ARRIS recently helped a tier-one operator in the region with digital transformation automate an order-to-activate process for its enterprise media contribution networks. The goal was to fully automate the provisioning of an itinerant network link service, removing all human intervention.

First, the operator’s media network assets were abstracted into a model using ONAP’s Active and Available Inventory component. Once completed, custom microservices were developed that interface to Schedule­All, download the customer service booking data, design a service that would meet the customers’ requirements, and provision it in the production network.

The solution was tested successfully and now operates in production, where it delivers operational benefits by removing the swivel chair human interaction in the provisioning process, and dramatically reducing service provisioning times. While the success of this use case is providing the operator with ongoing benefits, the real win here is that it proves that video-specific networks, with their specialised requirements and equipment, can be abstracted for use in automation platforms.

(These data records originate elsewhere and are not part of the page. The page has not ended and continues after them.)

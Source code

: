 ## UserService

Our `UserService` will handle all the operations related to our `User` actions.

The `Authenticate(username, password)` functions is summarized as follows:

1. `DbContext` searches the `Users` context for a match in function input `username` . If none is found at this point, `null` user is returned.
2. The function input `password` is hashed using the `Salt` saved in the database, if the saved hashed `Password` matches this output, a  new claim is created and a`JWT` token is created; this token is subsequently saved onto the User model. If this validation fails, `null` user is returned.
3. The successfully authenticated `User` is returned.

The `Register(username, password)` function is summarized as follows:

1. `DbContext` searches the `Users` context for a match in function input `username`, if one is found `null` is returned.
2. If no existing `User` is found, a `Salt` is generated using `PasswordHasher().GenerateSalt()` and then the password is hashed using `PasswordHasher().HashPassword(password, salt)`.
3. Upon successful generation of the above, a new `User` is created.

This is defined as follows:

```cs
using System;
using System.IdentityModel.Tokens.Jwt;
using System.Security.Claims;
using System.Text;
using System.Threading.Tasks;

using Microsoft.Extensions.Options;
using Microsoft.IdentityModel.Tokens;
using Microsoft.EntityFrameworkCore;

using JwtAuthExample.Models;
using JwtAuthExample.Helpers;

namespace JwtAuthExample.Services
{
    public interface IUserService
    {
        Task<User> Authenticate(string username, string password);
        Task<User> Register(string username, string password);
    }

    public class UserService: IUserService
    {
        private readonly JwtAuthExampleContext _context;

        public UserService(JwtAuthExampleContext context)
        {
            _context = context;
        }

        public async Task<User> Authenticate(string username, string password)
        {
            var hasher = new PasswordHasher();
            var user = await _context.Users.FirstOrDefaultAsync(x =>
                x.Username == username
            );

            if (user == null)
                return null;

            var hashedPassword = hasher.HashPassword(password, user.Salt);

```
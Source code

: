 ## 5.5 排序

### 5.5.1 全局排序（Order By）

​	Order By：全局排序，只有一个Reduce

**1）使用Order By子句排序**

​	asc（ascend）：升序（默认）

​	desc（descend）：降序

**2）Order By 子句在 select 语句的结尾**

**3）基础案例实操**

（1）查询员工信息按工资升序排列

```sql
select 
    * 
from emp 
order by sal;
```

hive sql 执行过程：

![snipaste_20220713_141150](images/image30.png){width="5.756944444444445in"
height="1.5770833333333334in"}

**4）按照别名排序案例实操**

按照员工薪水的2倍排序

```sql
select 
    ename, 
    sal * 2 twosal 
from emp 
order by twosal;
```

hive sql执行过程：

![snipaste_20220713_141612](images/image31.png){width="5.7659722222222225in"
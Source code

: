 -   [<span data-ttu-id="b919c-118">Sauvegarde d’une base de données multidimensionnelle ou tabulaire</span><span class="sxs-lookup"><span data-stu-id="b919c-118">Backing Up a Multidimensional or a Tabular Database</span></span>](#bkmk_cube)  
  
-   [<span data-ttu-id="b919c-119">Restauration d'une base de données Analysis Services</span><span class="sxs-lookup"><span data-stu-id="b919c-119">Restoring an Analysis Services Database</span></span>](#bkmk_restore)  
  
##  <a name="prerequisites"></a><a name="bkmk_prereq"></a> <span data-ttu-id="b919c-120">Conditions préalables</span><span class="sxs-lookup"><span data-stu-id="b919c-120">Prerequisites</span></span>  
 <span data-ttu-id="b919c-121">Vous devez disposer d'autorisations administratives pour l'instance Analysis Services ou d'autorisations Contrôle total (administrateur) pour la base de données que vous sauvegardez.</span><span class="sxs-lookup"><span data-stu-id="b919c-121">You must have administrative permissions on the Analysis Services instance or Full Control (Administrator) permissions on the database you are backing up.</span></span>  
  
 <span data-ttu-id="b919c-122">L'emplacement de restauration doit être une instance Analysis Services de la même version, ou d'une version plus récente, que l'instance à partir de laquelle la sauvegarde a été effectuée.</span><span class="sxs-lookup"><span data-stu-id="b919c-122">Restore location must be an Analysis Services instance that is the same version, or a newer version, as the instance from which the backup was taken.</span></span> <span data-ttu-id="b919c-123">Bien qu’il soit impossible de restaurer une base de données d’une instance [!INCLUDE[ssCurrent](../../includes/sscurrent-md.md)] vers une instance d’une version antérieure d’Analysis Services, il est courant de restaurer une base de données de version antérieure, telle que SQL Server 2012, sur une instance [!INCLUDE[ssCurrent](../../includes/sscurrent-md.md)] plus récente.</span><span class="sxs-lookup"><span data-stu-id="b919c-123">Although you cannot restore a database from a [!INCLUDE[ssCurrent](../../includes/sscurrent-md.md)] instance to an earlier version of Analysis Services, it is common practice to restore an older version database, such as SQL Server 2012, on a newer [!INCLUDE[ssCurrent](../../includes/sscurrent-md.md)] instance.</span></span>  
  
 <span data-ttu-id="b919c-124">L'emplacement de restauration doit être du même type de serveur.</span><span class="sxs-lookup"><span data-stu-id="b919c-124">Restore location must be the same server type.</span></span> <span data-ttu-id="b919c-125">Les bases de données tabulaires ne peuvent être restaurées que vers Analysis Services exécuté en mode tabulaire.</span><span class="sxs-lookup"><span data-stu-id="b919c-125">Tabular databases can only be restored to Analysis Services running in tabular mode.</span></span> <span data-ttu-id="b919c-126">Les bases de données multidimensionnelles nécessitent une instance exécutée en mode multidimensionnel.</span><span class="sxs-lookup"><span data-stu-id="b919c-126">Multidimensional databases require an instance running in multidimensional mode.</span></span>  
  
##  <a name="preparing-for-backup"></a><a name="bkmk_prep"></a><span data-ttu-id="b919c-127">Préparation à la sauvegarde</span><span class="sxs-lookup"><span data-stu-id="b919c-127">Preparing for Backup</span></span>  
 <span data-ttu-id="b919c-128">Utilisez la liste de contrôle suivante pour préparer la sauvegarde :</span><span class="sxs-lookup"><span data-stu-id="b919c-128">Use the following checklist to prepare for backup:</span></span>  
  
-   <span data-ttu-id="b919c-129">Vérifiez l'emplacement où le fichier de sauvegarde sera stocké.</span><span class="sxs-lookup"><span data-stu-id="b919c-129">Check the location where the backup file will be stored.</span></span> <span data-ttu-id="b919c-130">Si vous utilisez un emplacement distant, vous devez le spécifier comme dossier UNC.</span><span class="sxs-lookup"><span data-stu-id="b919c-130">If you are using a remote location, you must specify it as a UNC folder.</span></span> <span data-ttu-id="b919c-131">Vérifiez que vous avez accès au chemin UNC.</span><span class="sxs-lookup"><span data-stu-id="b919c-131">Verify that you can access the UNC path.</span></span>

Now, the operator has a network inventory model built that it can leverage to automate further business use cases, which will continue to improve the customer experience and have a positive impact on both capital and operational expenditures.

This really is the key. Once parts of the business have been abstracted into a model, there is no limitation to what can be automated, and business is well on the path towards digital transformation.

Closed loop automation can be used to perform assurance activities on the network, improving fault resolution time and customer experience while reducing operational headcount and cost. Defined engineering rules and capacity management functions can be automated so they are performed in an agile manner, the same way Amazon spins hundreds of thousands of VM’s per day up and down just to satisfy peaks in McDonald’s orders through uberEats.

Zero touch fulfilment of service orders can be offered across the whole product range, and the new services enabled almost immediately.

By deploying the same automation technologies as OTT providers, service providers will themselves transform into digital businesses, capable of managing their infrastructure in an automated manner — at greatly reduced cost and with greater efficiencies. There is a paradigm shift occurring within service providers as they transition to cloud optimised, digital businesses.
While content remains king, the new line heard on the battle field is: If you can’t beat them, join them.